Rex Harrison and Lee J. Cobb are given artificially slanted features and deep synthetic tans with make-up as the king of Siam and his deeply loyal and deferential Prime Minister. To modern eyes, this is immediately a difficult thing to accept. But the effectiveness of their characterizations I attribute as a testament to the performances of those two actors, in the face of how difficult it is to accept the mob-connected union boss on the Waterfront in a turban and no pants. And yet by the end, they have made us forget about them as white movie stars and genuinely begin to sympathize with them acutely as two men of cast-iron codes of values that nevertheless their humanity will always challenge.
It's difficult to judge the movie's cultural attitudes against the true elements of the story without reaching outside of the movie itself, what's on the screen. In terms of the four sides of the screen while Anna and the King of Siam plays on it, I see a much more immediate issue with judging the movie's theatrical datedness against its dramatic effectiveness. And either way, it is indeed dramatically effective. This sort of subjective experience is what makes old movies important to preserve: They're going to keep on meaning different things to different people till the end of time.
Now if I'll get to the point, the reason for this film's surprisingly intense poignancy is, as I say, moving characterizations by three great performers. One of them is in every single scene, and that's Irene Dunne, playing Anna the governess from England, who brings her son with her. One of the most palpable, touching things of all I've ever seen this amazing actress do is, after building a character whose cast-iron code of morality and decorum matches both said Siamese white men combined, revealing not merely a maternal instinct, but a maternal need.
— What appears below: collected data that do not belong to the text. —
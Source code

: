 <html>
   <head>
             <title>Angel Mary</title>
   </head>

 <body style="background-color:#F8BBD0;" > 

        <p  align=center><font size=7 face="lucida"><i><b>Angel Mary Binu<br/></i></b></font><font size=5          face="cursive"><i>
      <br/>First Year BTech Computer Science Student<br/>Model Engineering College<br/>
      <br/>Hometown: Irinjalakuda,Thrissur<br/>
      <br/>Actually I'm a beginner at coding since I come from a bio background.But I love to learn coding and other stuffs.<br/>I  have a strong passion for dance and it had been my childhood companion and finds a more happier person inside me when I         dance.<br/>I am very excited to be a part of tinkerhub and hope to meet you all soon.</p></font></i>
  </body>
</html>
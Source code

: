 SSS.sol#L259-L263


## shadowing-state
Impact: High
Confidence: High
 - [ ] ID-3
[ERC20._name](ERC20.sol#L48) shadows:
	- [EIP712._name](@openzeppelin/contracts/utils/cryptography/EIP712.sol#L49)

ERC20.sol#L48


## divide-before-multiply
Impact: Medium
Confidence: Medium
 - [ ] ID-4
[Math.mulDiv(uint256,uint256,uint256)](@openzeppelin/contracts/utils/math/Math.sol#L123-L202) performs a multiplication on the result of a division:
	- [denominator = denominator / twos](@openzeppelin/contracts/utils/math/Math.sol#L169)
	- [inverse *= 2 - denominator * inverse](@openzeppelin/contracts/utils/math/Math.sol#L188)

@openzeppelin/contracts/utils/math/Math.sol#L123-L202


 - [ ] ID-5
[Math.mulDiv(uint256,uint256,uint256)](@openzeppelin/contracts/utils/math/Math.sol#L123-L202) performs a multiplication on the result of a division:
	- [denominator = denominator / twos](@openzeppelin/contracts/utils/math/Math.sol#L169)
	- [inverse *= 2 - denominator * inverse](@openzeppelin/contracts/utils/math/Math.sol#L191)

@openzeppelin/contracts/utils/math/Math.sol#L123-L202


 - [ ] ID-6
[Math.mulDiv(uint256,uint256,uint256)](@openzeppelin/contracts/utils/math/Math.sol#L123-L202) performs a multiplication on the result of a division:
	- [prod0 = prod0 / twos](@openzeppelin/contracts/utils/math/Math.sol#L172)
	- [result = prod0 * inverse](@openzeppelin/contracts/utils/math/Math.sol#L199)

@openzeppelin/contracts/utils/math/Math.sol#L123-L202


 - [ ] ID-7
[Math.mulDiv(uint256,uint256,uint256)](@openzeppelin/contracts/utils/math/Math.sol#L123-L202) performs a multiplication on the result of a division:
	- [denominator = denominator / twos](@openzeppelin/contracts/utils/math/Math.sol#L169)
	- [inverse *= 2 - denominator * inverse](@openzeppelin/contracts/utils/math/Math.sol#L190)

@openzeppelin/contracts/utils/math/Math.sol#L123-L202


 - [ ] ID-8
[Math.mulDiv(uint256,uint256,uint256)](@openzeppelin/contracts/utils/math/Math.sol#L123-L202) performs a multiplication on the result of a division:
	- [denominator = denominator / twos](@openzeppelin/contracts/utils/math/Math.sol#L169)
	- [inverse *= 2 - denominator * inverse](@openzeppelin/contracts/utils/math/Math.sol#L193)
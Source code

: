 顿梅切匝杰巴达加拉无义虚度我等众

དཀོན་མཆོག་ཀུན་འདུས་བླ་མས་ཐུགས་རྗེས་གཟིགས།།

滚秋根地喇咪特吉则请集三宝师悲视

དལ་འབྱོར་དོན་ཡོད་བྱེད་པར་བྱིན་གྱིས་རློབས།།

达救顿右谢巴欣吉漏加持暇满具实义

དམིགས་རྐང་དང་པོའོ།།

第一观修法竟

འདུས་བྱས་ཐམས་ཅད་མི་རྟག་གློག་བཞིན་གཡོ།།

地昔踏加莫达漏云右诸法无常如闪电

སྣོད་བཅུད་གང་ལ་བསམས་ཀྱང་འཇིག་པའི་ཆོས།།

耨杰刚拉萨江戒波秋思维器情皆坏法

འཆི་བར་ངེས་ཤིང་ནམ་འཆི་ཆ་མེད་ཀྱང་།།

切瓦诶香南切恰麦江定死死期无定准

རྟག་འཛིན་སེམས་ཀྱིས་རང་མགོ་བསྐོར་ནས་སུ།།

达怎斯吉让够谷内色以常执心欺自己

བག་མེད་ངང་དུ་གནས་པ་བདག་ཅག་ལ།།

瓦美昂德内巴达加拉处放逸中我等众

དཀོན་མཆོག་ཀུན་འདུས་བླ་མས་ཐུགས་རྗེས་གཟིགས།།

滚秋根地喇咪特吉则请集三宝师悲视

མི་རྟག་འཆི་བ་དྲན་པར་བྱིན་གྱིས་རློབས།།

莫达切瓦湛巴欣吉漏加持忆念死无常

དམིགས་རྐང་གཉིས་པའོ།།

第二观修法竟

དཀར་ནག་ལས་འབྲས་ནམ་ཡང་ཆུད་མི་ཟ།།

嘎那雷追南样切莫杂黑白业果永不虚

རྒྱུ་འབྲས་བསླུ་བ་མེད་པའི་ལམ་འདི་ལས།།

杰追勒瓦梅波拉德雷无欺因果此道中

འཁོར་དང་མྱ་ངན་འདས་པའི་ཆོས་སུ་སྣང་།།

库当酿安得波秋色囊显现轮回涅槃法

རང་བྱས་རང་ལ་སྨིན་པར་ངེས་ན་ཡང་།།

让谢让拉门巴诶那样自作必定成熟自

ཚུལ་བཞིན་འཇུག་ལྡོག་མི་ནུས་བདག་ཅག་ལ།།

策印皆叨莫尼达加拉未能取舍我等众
There comes a point in the story where her need for a son must be supplanted. She and the young boy in the scene are so tender together, only a lack of a pulse could prevent tears.
Dunne, as sublimely classy as she ever was, holds her bonneted head high, displays sharpness with attractive reserve and ultimately releases sore, poignant tears. Her lady is on a plain with some that Greer Garson has played. The dignified and glorious woman, an ever-admired character in cinema and invariably a specific preference for admirers of Irene Dunne, is paid tribute in the customary luxurious way, but not without a raw bone of excruciating humanity and an enormously dramatic transformative arc.